The euro has gained this week as an index of household confidence climbed to minus 26.6 this month from minus 26.9 in November, according to the European Commission in Brussels. A German report yesterday showed business confidence was higher than economists forecast in December and Standard & Poor’s raised Greece’s credit rating from selective default on Dec. 18.
The Dollar Index fell for a fifth day, declining 0.1 percent to 79.253 after falling to 79.008 yesterday, the lowest level since Oct. 18. Losses in the gauge, which tracks the greenback against the currencies of six major trading partners, accelerated after a Commerce Department report showed the U.S. economy grew at 3.1 percent annual rate in the third quarter, more than previously forecast.
Lawmakers are struggling to reach agreement to avert more than $600 billion in tax increases and spending cuts set to start in January. Even as Republicans seek to bridge their internal divide over taxes by combining spending reductions with House Speaker John Boehner’s plan, the White House has declared his proposal dead on arrival and told business leaders that talks between President Barack Obama and Boehner are regressing.
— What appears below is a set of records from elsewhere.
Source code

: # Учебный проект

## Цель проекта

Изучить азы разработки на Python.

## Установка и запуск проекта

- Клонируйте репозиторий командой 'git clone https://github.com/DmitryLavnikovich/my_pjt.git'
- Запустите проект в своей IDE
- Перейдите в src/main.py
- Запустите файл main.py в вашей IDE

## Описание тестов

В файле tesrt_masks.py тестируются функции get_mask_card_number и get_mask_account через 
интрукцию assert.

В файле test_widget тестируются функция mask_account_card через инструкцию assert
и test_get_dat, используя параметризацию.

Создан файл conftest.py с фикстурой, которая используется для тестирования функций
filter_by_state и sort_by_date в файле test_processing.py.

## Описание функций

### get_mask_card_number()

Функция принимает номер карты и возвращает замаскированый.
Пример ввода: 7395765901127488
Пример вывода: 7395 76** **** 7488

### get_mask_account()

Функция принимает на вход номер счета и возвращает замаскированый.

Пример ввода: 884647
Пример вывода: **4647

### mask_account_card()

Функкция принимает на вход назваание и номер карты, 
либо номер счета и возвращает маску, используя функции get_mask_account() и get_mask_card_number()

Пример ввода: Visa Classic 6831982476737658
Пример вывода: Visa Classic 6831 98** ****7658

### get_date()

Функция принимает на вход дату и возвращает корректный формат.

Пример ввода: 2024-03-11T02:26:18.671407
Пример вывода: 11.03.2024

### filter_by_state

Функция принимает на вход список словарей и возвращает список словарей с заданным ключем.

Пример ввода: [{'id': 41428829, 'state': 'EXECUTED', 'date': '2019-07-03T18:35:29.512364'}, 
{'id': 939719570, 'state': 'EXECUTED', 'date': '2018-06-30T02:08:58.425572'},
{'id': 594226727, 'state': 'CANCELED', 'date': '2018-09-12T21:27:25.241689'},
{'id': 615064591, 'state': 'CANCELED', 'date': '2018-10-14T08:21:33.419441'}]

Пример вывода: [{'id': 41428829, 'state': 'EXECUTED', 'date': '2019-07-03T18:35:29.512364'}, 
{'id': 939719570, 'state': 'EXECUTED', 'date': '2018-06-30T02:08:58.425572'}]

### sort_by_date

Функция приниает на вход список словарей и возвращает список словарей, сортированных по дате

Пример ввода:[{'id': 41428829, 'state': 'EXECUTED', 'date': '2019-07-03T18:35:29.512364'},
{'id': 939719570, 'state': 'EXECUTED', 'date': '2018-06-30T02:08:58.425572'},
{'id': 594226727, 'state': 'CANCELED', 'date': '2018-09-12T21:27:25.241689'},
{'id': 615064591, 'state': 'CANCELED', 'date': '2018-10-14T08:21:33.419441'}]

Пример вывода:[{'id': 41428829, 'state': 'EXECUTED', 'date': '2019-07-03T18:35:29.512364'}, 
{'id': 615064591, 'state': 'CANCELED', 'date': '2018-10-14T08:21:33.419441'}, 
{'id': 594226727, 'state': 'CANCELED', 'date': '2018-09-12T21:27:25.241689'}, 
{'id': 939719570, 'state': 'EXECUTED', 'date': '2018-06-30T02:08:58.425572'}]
The BOJ kept its credit-lending program at 25 trillion yen and left its key interest rate unchanged between zero and 0.1 percent at its two-day meeting in Tokyo. Abe, whose party swept to victory in the Dec. 16 election, will have a chance to reshape the BOJ early next year when the terms of Governor Shirakawa and his two deputies expire.
“There’s a sell on the fact,” said Jane Foley, a senior foreign-exchange strategist at Rabobank International in London, referring to the BOJ decision. “The market got a little bit over-excited about the inflation target. The move we saw in the yen was over-extended and we’re now seeing some pullback.”
The yen is likely to trade at 83 per dollar at the end of June, Rabobank’s Foley said.
Japan’s currency has tumbled 12.8 percent this year, the worst performer among the 10 developed-nation currencies tracked by Bloomberg Correlation-Weighted Indexes. The dollar has weakened 3.4 percent and the euro has dropped 1.1 percent.